Problem requirements: Show all lines from the material that carry the word "SoapException".

----

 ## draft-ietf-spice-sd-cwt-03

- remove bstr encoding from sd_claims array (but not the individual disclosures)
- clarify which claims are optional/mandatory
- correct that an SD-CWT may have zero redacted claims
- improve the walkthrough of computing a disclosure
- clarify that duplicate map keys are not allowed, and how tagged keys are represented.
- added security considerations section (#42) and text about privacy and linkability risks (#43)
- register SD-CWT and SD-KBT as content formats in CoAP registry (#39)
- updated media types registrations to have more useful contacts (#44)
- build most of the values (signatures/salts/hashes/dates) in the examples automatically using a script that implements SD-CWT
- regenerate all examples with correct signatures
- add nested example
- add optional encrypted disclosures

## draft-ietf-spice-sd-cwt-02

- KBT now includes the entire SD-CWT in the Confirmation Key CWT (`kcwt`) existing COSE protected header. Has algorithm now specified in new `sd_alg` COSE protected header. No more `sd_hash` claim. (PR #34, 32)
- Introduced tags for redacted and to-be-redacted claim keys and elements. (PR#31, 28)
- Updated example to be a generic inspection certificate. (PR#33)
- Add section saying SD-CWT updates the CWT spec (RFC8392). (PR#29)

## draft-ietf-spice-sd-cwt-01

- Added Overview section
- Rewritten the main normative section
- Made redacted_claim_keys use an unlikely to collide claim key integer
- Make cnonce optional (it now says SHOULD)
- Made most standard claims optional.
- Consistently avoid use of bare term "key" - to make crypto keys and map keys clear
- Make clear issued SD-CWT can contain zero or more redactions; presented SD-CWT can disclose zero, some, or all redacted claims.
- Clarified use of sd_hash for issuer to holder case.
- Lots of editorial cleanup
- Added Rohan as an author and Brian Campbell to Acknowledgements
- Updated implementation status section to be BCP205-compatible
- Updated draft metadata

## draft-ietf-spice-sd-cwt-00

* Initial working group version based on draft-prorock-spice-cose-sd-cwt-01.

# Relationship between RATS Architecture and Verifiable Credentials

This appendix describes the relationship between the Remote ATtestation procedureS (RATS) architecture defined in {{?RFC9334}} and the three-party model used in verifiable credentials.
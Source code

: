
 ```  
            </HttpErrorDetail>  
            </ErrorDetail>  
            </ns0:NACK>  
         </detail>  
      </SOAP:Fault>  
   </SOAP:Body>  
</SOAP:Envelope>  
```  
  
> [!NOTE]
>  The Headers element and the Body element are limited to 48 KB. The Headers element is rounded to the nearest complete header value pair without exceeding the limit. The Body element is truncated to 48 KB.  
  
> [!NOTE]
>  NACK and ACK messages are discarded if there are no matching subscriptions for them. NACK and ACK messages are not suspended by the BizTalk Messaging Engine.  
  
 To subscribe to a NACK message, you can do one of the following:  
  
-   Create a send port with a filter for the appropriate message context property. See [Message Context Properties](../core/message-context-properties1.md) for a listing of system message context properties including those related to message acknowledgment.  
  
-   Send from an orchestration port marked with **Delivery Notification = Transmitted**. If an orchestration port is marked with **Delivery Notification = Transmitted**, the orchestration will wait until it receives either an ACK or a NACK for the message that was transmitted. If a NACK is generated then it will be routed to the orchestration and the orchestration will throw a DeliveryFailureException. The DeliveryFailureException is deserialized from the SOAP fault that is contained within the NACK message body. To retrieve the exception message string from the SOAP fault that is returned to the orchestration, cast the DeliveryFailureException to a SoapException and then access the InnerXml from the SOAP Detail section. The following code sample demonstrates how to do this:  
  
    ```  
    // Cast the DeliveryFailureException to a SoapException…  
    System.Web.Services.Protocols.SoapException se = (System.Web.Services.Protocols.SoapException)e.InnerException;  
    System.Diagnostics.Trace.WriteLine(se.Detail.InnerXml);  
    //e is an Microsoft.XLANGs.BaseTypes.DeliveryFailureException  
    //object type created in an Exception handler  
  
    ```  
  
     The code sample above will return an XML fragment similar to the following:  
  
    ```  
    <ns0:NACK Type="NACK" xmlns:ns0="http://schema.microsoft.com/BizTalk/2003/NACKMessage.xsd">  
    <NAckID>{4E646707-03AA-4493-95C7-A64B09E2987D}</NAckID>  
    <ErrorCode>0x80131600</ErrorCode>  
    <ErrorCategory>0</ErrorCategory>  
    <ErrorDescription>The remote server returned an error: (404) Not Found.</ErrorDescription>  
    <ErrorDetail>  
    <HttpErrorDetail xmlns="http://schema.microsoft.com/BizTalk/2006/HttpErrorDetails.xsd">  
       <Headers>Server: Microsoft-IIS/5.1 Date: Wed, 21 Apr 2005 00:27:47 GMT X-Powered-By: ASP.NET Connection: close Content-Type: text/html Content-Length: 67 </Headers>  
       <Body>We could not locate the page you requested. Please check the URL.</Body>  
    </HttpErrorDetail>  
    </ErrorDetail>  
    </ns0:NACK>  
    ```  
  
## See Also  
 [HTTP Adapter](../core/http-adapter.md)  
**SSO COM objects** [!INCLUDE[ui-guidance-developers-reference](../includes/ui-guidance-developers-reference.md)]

----

Result below:
-   Send from an orchestration port marked with **Delivery Notification = Transmitted**. If an orchestration port is marked with **Delivery Notification = Transmitted**, the orchestration will wait until it receives either an ACK or a NACK for the message that was transmitted. If a NACK is generated then it will be routed to the orchestration and the orchestration will throw a DeliveryFailureException. The DeliveryFailureException is deserialized from the SOAP fault that is contained within the NACK message body. To retrieve the exception message string from the SOAP fault that is returned to the orchestration, cast the DeliveryFailureException to a SoapException and then access the InnerXml from the SOAP Detail section. The following code sample demonstrates how to do this:  
    // Cast the DeliveryFailureException to a SoapException…  
    System.Web.Services.Protocols.SoapException se = (System.Web.Services.Protocols.SoapException)e.InnerException;  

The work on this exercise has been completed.